ACTION ITEM:
Wherever the word "when" shows up in the data, report the line it sits in.

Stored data
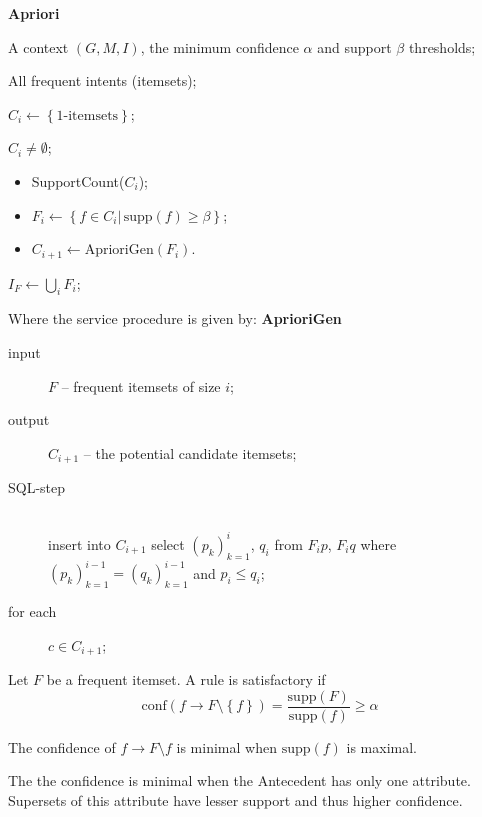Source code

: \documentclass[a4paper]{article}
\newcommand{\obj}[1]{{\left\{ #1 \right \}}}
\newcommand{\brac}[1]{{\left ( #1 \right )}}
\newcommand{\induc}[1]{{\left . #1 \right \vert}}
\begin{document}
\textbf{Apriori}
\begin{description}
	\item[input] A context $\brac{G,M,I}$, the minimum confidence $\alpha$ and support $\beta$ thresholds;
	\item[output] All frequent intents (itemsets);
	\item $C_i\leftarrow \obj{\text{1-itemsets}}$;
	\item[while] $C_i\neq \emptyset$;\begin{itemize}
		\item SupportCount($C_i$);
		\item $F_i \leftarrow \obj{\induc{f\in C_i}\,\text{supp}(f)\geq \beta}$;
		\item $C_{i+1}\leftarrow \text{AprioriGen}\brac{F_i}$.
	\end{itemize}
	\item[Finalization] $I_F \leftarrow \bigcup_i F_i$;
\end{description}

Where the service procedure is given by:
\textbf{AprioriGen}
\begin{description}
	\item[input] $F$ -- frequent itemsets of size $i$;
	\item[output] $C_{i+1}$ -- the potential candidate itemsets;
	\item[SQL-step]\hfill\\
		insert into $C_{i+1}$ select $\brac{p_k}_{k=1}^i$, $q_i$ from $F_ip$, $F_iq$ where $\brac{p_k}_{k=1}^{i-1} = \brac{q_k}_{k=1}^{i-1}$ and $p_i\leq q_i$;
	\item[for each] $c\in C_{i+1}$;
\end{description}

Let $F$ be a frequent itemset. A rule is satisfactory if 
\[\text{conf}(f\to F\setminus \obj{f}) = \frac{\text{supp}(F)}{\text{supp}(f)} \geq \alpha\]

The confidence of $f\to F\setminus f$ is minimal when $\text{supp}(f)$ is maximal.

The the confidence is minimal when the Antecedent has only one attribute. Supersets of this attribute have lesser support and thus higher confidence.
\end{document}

...

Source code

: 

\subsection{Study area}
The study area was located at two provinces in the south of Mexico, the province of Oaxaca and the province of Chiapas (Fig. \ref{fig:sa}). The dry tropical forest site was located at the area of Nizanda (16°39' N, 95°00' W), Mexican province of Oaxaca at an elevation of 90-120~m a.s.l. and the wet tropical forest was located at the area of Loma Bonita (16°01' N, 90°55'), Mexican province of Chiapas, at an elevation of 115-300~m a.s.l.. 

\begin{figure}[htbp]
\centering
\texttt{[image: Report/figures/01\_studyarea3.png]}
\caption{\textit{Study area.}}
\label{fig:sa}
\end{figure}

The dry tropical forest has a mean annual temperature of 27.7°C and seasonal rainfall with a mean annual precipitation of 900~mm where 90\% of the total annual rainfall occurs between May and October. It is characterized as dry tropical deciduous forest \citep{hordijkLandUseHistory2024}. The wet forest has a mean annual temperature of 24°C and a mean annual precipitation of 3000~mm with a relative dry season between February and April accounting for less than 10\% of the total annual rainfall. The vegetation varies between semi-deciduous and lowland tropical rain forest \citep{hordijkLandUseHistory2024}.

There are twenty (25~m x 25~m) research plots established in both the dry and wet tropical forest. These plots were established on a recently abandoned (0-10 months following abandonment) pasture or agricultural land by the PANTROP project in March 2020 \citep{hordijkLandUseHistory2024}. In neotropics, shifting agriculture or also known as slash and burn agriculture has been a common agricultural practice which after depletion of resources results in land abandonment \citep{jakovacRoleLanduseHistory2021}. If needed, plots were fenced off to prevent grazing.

OUTPUT BELOW:
The confidence of $f\to F\setminus f$ is minimal when $\text{supp}(f)$ is maximal.
The the confidence is minimal when the Antecedent has only one attribute. Supersets of this attribute have lesser support and thus higher confidence.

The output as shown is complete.